Mas há comerciantes que falam numa escalada das tensões raciais, sobretudo em relação aos muçulmanos. O que reflete também a forma tensa como os chineses lidam com as suas comunidades muçulmanas uigures e huis. Em 2012, houve uma série de raptos de comerciantes indianos relacionados com uma disputa de negócios que levou a embaixada da Índia a emitir um conselho para não se fazerem negócios em Yiwu.
A câmara contratou agora três “inspetores de rua”, da Colômbia e Azerbaijão, para ajudar os estrangeiros com problemas de comunicação e de tráfico. O colombiano Hugo Sazon, que gere um restaurante na cidade desde 2013, ficou encarregue de uma das artérias, a Changchun. Tal como faz outro colombiano, Fábio, que tem um filho a estudar na Universidade de Zhejiang, na avenida Chengxin. Enquanto o azeri Babayev Asif, dono de uma empresa de comércio desde 2010, ficou encarregue da Labour North Road. Tudo artérias perto da Trade City.
Todos os anos, Yiwu atrai mais de 500 mil comerciantes de todo o mundo. Uma equipa de mediadores ligado ao governo da cidade procura ajudar na resolução de disputas entre empresários. Em abril, a agência de notícias Xinhua falava em 22 voluntários que trabalhavam para melhorar o ambiente de negócios.

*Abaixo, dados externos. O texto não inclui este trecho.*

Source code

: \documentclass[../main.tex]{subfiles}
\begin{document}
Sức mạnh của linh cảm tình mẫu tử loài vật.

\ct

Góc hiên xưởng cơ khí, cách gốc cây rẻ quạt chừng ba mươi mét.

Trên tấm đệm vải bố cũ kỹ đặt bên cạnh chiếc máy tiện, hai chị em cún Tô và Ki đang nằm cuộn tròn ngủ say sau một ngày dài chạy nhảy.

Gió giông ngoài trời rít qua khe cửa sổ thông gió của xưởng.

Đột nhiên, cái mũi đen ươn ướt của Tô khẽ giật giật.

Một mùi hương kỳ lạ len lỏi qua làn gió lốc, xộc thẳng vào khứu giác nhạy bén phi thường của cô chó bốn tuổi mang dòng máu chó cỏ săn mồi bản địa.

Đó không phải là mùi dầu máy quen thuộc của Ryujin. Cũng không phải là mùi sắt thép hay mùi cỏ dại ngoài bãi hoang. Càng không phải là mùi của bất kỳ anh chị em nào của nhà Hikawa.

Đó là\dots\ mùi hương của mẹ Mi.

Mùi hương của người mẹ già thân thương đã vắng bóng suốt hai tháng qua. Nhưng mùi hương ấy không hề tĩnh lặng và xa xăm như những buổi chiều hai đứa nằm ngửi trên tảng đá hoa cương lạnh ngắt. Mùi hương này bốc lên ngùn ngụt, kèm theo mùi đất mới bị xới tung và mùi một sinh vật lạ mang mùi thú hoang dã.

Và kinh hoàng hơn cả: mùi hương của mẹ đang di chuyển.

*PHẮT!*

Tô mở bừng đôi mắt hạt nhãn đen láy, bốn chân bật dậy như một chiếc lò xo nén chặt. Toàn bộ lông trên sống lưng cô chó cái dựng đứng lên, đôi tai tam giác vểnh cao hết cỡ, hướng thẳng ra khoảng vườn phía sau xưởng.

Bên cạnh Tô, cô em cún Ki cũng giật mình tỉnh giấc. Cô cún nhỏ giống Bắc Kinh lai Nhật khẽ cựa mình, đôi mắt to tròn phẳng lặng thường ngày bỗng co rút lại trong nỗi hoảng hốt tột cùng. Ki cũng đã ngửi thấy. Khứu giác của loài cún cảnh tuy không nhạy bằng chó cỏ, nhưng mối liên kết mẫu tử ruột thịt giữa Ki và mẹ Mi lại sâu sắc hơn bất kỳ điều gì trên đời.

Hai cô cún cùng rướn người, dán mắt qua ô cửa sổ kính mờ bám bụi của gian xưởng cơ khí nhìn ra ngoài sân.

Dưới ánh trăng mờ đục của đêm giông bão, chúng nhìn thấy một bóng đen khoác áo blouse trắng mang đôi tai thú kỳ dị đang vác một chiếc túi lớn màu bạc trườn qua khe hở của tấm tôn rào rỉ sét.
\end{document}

O que o governo da cidade pretende é que os empresários que chegam se percam apenas nos corredores e corredores da feira de produtos made in China que é a Cidade Internacional de Comércio. E só aí.
“Hoje em dia, nenhum retalhista do mundo consegue sobreviver sem os produtos de Yiwu, dizia ao “Guardian” Girdhar Jhanwar, o primeiro indiano a estabelecer-se na cidade, em 2002. “Qualquer pessoa pode chegar, criar um negócio em Yiwu e adquirir artigos para vender em países de todo o mundo. Não precisam de ir a qualquer outro lado na China. Yiwu transformou-se numa loja única”, acrescentava.
Quem pretender comprar uma lanterna com as caras dos líderes mundiais, aqui tem; quem pretender adquirir lupas para fingir-se Sherlock Holmes, tem uma loja só para isso e que as vende em diferentes tamanhos; se o que quer são flores artificiais, em Yiwu há para dar e vender (bem só para vender, mas fazem descontos de quantidade). Em suma, imagine uma bugiganga barata e de certeza que aqui encontra. Yiwu é o retrato do paraíso, se este for de plástico e cair nele neve artificial.